* _ACTIVITY_
Restate all the data word for word and omit the pictures.

* _PROVIDED ENTRIES_

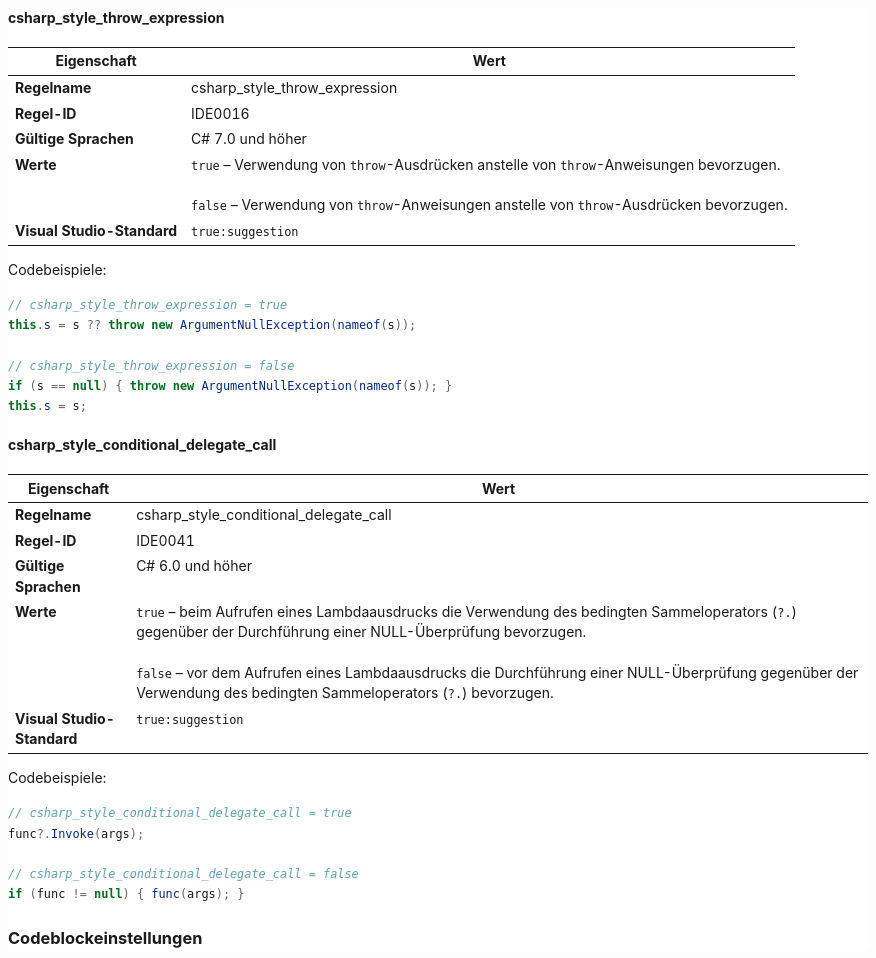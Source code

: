 #### <a name="csharp_style_throw_expression"></a>csharp\_style\_throw_expression

|Eigenschaft|Wert|
|-|-|
| **Regelname** | csharp_style_throw_expression |
| **Regel-ID** | IDE0016 |
| **Gültige Sprachen** | C# 7.0 und höher |
| **Werte** | `true` – Verwendung von `throw`-Ausdrücken anstelle von `throw`-Anweisungen bevorzugen.<br /><br />`false` – Verwendung von `throw`-Anweisungen anstelle von `throw`-Ausdrücken bevorzugen. |
| **Visual Studio-Standard** | `true:suggestion` |

Codebeispiele:

```csharp
// csharp_style_throw_expression = true
this.s = s ?? throw new ArgumentNullException(nameof(s));

// csharp_style_throw_expression = false
if (s == null) { throw new ArgumentNullException(nameof(s)); }
this.s = s;
```

#### <a name="csharp_style_conditional_delegate_call"></a>csharp\_style\_conditional\_delegate_call

|Eigenschaft|Wert|
|-|-|
| **Regelname** | csharp_style_conditional_delegate_call |
| **Regel-ID** | IDE0041 |
| **Gültige Sprachen** | C# 6.0 und höher  |
| **Werte** | `true` – beim Aufrufen eines Lambdaausdrucks die Verwendung des bedingten Sammeloperators (`?.`) gegenüber der Durchführung einer NULL-Überprüfung bevorzugen.<br /><br />`false` – vor dem Aufrufen eines Lambdaausdrucks die Durchführung einer NULL-Überprüfung gegenüber der Verwendung des bedingten Sammeloperators (`?.`) bevorzugen. |
| **Visual Studio-Standard** | `true:suggestion` |

Codebeispiele:

```csharp
// csharp_style_conditional_delegate_call = true
func?.Invoke(args);

// csharp_style_conditional_delegate_call = false
if (func != null) { func(args); }
```

### <a name="code-block-preferences"></a>Codeblockeinstellungen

* _SOLUTION TO THIS TASK_
Source code

: #### <a name="csharp_style_throw_expression"></a>csharp\_style\_throw_expression

|Eigenschaft|Wert|
|-|-|
| **Regelname** | csharp_style_throw_expression |
| **Regel-ID** | IDE0016 |
| **Gültige Sprachen** | C# 7.0 und höher |
| **Werte** | `true` – Verwendung von `throw`-Ausdrücken anstelle von `throw`-Anweisungen bevorzugen.<br /><br />`false` – Verwendung von `throw`-Anweisungen anstelle von `throw`-Ausdrücken bevorzugen. |
| **Visual Studio-Standard** | `true:suggestion` |

Codebeispiele:

```csharp
// csharp_style_throw_expression = true
this.s = s ?? throw new ArgumentNullException(nameof(s));

// csharp_style_throw_expression = false
if (s == null) { throw new ArgumentNullException(nameof(s)); }
this.s = s;
```

#### <a name="csharp_style_conditional_delegate_call"></a>csharp\_style\_conditional\_delegate_call

|Eigenschaft|Wert|
|-|-|
| **Regelname** | csharp_style_conditional_delegate_call |
| **Regel-ID** | IDE0041 |
| **Gültige Sprachen** | C# 6.0 und höher  |
| **Werte** | `true` – beim Aufrufen eines Lambdaausdrucks die Verwendung des bedingten Sammeloperators (`?.`) gegenüber der Durchführung einer NULL-Überprüfung bevorzugen.<br /><br />`false` – vor dem Aufrufen eines Lambdaausdrucks die Durchführung einer NULL-Überprüfung gegenüber der Verwendung des bedingten Sammeloperators (`?.`) bevorzugen. |
| **Visual Studio-Standard** | `true:suggestion` |

Codebeispiele:

```csharp
// csharp_style_conditional_delegate_call = true
func?.Invoke(args);

// csharp_style_conditional_delegate_call = false
if (func != null) { func(args); }
```

### <a name="code-block-preferences"></a>Codeblockeinstellungen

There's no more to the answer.